Inter-Fractional Spatiotemporal Dosiomics Improves the Prediction of Local Progression for Patients with Small Cell Lung Cancer
Abstract
Purpose
To propose and validate a novel dosimetric method integrating inter-fractional temporal dose changes for improved SCLC prognosis management and individualized decision-making.
Methods
The 144 patients with small cell lung cancer (SCLC) were split into training and test sets (8:2) for 5-fold cross-validation. Planned CT (pCT) was deformed to cone beam CT (CBCT) for registered CT (rCT) generation and dose recalculation to quantify the inter-fractional varieties. Dosiomics features were extracted from the dose distributions of each fraction. The delta-dosiomics was defined as the discrepancies of dosiomics features on the pCT and rCT of various fractions. The spatiotemporal dosiomics was constructed by stacking the fractional differences.
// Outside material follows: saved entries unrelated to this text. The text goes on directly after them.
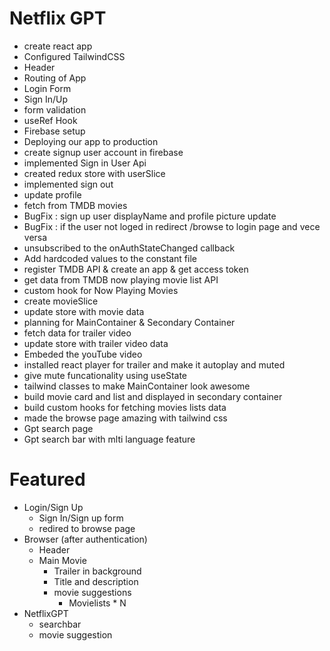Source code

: # Netflix GPT

- create react app
- Configured TailwindCSS
- Header
- Routing of App
- Login Form
- Sign In/Up
- form validation
- useRef Hook
- Firebase setup
- Deploying our app to production
- create signup user account in firebase
- implemented Sign in User Api
- created redux store with userSlice
- implemented sign out
- update profile
- fetch from TMDB movies
- BugFix : sign up user displayName and profile picture update
- BugFix : if the user not loged in redirect /browse to login page and vece versa
- unsubscribed to the onAuthStateChanged callback
- Add hardcoded values to the constant file
- register TMDB API & create an app & get access token
- get data from TMDB now playing movie list API
- custom hook for Now Playing Movies
- create movieSlice
- update store with movie data
- planning for MainContainer & Secondary Container
- fetch data for trailer video
- update store with trailer video data
- Embeded the youTube video
- installed react player for trailer and make it autoplay and muted
- give mute funcationality using useState
- tailwind classes to make MainContainer look awesome
- build movie card and list and displayed in secondary container
- build custom hooks for fetching movies lists data
- made the browse page amazing with tailwind css
- Gpt search page
- Gpt search bar with mlti language feature

# Featured

- Login/Sign Up
  - Sign In/Sign up form
  - redired to browse page
- Browser (after authentication)
  - Header
  - Main Movie
    - Trailer in background
    - Title and description
    - movie suggestions
      - Movielists \* N
- NetflixGPT
  - searchbar
  - movie suggestion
After feature selection and dimension reduction using principal component analysis (PCA), the performance of the temporal dosiomics model was evaluated on the test set. Kaplan-Meier and log-rank tests assessed survival.
Results
The Area Under the Curve (AUC) and Area Under the Precision-Recall Curve (PR_AUC) of the proposed temporal model were significantly superior to that of the conventional approach based on the planned dose distribution (AUC: 0.81 vs. 0.73, PR_AUC: 0.76 vs. 0.65). Kaplan-Meier analysis revealed that the survival curves of the high-risk and low-risk groups as classified by both models were significantly separated (p<0.001). However, the hazard ratio (HR=0.222, 95%CI: 0.125-0.392) of the survival curve from the spatiotemporal dosiomics model was 24% lower than that from the traditional dosiomics model (HR=0.291, 95%CI: 0.158-0.533).
Conclusion
Incorporating inter-fractional dosimetric variations enhances SCLC local progression prediction accuracy, facilitating precision radiotherapy and personalized follow-up.